Assignment: Omit the images, then output each of the records below exactly.

Input records:
***
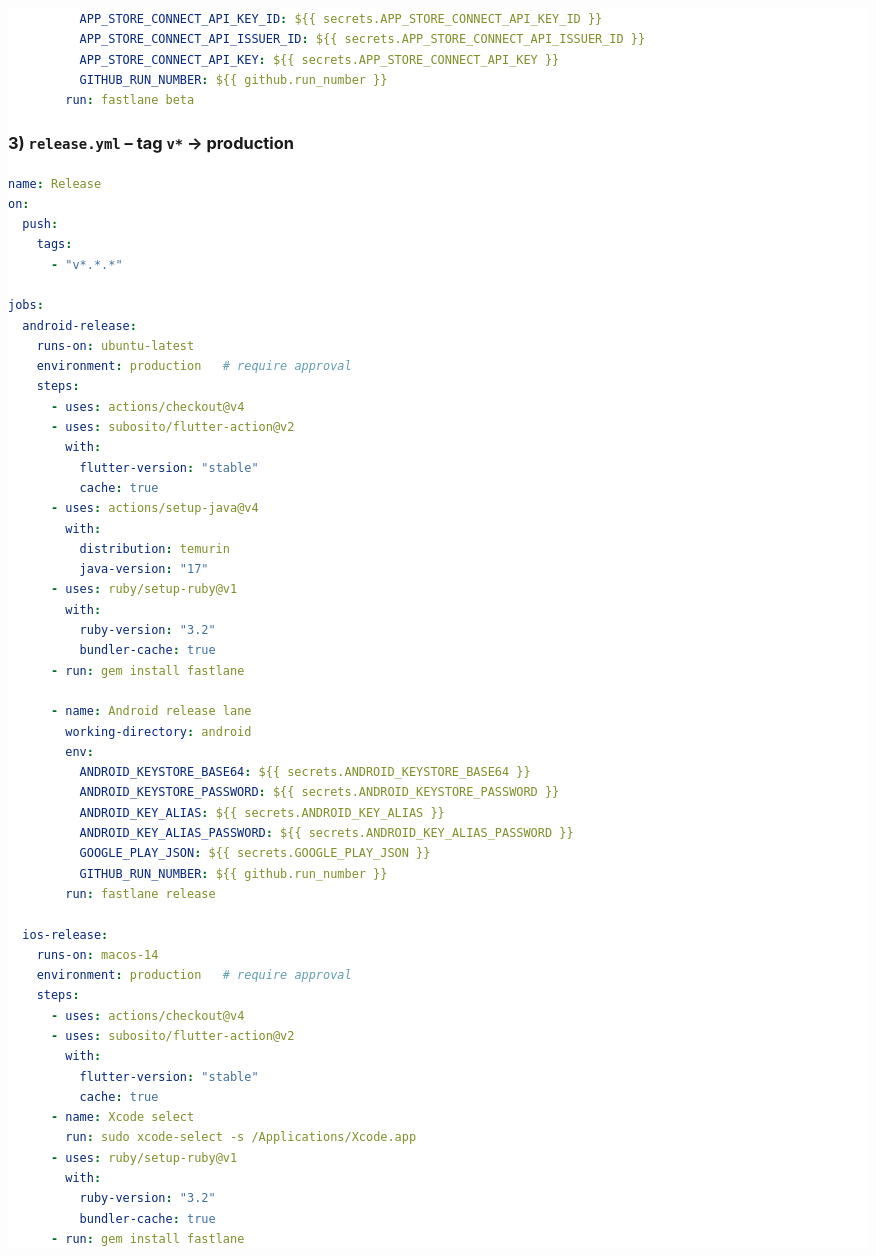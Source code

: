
 ```yaml
          APP_STORE_CONNECT_API_KEY_ID: ${{ secrets.APP_STORE_CONNECT_API_KEY_ID }}
          APP_STORE_CONNECT_API_ISSUER_ID: ${{ secrets.APP_STORE_CONNECT_API_ISSUER_ID }}
          APP_STORE_CONNECT_API_KEY: ${{ secrets.APP_STORE_CONNECT_API_KEY }}
          GITHUB_RUN_NUMBER: ${{ github.run_number }}
        run: fastlane beta
```

### 3) `release.yml` – tag `v*` → production

```yaml
name: Release
on:
  push:
    tags:
      - "v*.*.*"

jobs:
  android-release:
    runs-on: ubuntu-latest
    environment: production   # require approval
    steps:
      - uses: actions/checkout@v4
      - uses: subosito/flutter-action@v2
        with:
          flutter-version: "stable"
          cache: true
      - uses: actions/setup-java@v4
        with:
          distribution: temurin
          java-version: "17"
      - uses: ruby/setup-ruby@v1
        with:
          ruby-version: "3.2"
          bundler-cache: true
      - run: gem install fastlane

      - name: Android release lane
        working-directory: android
        env:
          ANDROID_KEYSTORE_BASE64: ${{ secrets.ANDROID_KEYSTORE_BASE64 }}
          ANDROID_KEYSTORE_PASSWORD: ${{ secrets.ANDROID_KEYSTORE_PASSWORD }}
          ANDROID_KEY_ALIAS: ${{ secrets.ANDROID_KEY_ALIAS }}
          ANDROID_KEY_ALIAS_PASSWORD: ${{ secrets.ANDROID_KEY_ALIAS_PASSWORD }}
          GOOGLE_PLAY_JSON: ${{ secrets.GOOGLE_PLAY_JSON }}
          GITHUB_RUN_NUMBER: ${{ github.run_number }}
        run: fastlane release

  ios-release:
    runs-on: macos-14
    environment: production   # require approval
    steps:
      - uses: actions/checkout@v4
      - uses: subosito/flutter-action@v2
        with:
          flutter-version: "stable"
          cache: true
      - name: Xcode select
        run: sudo xcode-select -s /Applications/Xcode.app
      - uses: ruby/setup-ruby@v1
        with:
          ruby-version: "3.2"
          bundler-cache: true
      - run: gem install fastlane
```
***
Task result:
Source code

:
 ```yaml
          APP_STORE_CONNECT_API_KEY_ID: ${{ secrets.APP_STORE_CONNECT_API_KEY_ID }}
          APP_STORE_CONNECT_API_ISSUER_ID: ${{ secrets.APP_STORE_CONNECT_API_ISSUER_ID }}
          APP_STORE_CONNECT_API_KEY: ${{ secrets.APP_STORE_CONNECT_API_KEY }}
          GITHUB_RUN_NUMBER: ${{ github.run_number }}
        run: fastlane beta
```

### 3) `release.yml` – tag `v*` → production

```yaml
name: Release
on:
  push:
    tags:
      - "v*.*.*"

jobs:
  android-release:
    runs-on: ubuntu-latest
    environment: production   # require approval
    steps:
      - uses: actions/checkout@v4
      - uses: subosito/flutter-action@v2
        with:
          flutter-version: "stable"
          cache: true
      - uses: actions/setup-java@v4
        with:
          distribution: temurin
          java-version: "17"
      - uses: ruby/setup-ruby@v1
        with:
          ruby-version: "3.2"
          bundler-cache: true
      - run: gem install fastlane

      - name: Android release lane
        working-directory: android
        env:
          ANDROID_KEYSTORE_BASE64: ${{ secrets.ANDROID_KEYSTORE_BASE64 }}
          ANDROID_KEYSTORE_PASSWORD: ${{ secrets.ANDROID_KEYSTORE_PASSWORD }}
          ANDROID_KEY_ALIAS: ${{ secrets.ANDROID_KEY_ALIAS }}
          ANDROID_KEY_ALIAS_PASSWORD: ${{ secrets.ANDROID_KEY_ALIAS_PASSWORD }}
          GOOGLE_PLAY_JSON: ${{ secrets.GOOGLE_PLAY_JSON }}
          GITHUB_RUN_NUMBER: ${{ github.run_number }}
        run: fastlane release

  ios-release:
    runs-on: macos-14
    environment: production   # require approval
    steps:
      - uses: actions/checkout@v4
      - uses: subosito/flutter-action@v2
        with:
          flutter-version: "stable"
          cache: true
      - name: Xcode select
        run: sudo xcode-select -s /Applications/Xcode.app
      - uses: ruby/setup-ruby@v1
        with:
          ruby-version: "3.2"
          bundler-cache: true
      - run: gem install fastlane
```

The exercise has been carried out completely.